◆ What to do:
Reproduce the section of the listing that begins at the line containing "###### [Caller ID" and finishes at the line containing "##### [Defining normalization". Include both end lines and nothing beyond them.
——————————
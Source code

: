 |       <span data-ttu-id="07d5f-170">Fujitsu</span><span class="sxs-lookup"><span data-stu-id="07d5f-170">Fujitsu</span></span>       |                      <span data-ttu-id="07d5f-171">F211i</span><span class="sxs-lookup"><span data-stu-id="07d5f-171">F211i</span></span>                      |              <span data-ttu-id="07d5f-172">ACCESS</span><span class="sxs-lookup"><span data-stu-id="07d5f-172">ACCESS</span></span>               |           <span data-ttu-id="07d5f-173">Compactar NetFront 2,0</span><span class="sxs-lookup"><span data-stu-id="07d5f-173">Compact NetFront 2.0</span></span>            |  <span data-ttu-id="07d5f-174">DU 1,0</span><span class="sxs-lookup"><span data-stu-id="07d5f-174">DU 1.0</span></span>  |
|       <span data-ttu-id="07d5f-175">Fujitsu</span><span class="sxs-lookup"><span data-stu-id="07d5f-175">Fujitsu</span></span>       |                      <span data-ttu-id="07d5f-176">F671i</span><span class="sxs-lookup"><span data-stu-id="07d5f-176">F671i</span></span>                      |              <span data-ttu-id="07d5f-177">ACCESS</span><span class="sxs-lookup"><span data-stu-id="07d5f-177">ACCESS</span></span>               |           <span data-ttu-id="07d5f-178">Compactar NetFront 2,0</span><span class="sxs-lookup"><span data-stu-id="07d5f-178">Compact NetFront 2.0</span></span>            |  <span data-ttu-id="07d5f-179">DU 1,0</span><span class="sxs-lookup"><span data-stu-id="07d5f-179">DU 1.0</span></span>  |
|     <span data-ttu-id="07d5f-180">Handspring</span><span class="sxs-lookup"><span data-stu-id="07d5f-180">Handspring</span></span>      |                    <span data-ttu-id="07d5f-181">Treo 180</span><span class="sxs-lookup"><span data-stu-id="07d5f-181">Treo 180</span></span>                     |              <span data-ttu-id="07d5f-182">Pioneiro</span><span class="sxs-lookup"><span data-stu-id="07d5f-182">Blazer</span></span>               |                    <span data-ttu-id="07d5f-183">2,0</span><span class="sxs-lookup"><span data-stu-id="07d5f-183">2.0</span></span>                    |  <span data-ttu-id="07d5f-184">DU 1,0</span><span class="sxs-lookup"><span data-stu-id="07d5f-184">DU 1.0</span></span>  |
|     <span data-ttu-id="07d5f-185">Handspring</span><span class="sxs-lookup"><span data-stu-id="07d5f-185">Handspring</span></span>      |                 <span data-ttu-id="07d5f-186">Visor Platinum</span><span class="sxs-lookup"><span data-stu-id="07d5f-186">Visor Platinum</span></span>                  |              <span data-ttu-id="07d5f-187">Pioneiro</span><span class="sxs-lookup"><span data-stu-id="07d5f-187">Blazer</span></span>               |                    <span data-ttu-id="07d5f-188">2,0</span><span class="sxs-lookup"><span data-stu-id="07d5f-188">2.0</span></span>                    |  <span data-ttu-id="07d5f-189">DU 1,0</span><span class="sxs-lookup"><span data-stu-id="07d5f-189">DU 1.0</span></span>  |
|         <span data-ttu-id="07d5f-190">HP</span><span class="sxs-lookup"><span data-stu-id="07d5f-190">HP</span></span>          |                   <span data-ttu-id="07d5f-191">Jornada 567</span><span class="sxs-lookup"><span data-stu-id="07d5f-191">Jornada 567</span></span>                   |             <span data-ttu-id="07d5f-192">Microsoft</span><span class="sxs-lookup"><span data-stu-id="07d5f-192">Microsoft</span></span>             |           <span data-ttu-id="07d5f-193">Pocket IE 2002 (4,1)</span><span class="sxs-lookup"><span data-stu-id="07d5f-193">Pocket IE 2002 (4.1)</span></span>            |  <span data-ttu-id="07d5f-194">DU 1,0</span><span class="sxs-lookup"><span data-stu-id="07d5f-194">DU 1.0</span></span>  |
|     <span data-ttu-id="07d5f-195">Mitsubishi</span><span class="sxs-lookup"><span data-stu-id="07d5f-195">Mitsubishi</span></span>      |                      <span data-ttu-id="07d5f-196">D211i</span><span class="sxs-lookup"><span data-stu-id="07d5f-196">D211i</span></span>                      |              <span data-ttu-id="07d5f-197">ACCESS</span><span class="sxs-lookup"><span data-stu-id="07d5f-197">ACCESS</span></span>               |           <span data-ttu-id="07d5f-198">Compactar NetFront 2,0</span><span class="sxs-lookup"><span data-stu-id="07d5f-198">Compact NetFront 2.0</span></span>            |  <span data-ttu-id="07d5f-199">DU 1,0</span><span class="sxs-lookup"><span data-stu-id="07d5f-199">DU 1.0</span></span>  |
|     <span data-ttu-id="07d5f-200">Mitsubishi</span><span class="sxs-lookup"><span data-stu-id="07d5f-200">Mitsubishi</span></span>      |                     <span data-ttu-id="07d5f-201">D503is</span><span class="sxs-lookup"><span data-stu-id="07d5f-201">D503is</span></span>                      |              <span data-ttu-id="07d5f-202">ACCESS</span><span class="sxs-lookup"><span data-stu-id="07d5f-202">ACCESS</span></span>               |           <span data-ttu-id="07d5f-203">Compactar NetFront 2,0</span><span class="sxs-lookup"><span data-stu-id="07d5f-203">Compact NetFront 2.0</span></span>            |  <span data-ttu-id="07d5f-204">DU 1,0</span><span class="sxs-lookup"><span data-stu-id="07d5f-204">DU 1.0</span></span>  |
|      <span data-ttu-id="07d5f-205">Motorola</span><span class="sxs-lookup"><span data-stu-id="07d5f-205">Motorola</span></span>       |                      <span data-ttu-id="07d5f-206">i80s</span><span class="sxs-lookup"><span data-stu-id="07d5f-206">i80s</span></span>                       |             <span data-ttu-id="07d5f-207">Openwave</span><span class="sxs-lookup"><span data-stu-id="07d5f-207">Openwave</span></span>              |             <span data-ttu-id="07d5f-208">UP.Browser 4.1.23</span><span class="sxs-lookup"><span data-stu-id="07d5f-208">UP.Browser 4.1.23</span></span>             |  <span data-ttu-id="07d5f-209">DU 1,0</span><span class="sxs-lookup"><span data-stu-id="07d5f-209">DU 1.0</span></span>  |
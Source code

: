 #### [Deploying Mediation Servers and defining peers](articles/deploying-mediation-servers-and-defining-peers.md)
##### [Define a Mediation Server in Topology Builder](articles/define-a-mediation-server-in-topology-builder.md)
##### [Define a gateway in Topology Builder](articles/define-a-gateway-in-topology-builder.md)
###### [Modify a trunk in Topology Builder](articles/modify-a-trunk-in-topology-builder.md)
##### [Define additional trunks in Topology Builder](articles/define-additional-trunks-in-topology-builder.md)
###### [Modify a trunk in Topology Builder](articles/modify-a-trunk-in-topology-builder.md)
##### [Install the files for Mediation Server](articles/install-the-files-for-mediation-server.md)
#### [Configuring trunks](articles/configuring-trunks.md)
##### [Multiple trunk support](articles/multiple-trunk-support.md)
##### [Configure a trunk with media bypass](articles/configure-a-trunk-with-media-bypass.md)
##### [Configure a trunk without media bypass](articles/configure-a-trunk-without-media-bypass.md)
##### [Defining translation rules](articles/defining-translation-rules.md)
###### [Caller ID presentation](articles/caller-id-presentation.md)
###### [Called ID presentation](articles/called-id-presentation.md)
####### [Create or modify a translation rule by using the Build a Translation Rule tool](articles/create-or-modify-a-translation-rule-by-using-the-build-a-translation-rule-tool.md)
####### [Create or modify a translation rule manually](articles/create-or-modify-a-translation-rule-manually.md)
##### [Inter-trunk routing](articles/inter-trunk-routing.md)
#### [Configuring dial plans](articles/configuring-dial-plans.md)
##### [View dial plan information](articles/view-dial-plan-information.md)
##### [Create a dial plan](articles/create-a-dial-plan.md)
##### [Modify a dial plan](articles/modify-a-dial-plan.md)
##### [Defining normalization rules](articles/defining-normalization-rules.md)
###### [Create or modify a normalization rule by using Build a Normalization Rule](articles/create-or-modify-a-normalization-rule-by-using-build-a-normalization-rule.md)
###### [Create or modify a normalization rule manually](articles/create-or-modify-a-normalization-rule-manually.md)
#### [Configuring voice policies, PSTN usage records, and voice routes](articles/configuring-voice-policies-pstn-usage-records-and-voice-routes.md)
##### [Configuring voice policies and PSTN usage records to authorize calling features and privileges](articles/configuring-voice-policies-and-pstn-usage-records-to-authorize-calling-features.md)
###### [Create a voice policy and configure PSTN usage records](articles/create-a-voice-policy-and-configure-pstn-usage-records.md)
——————————
◆ Solution to this exercise:
###### [Caller ID presentation](articles/caller-id-presentation.md)
###### [Called ID presentation](articles/called-id-presentation.md)
####### [Create or modify a translation rule by using the Build a Translation Rule tool](articles/create-or-modify-a-translation-rule-by-using-the-build-a-translation-rule-tool.md)
####### [Create or modify a translation rule manually](articles/create-or-modify-a-translation-rule-manually.md)
##### [Inter-trunk routing](articles/inter-trunk-routing.md)
#### [Configuring dial plans](articles/configuring-dial-plans.md)
##### [View dial plan information](articles/view-dial-plan-information.md)
##### [Create a dial plan](articles/create-a-dial-plan.md)
##### [Modify a dial plan](articles/modify-a-dial-plan.md)
##### [Defining normalization rules](articles/defining-normalization-rules.md)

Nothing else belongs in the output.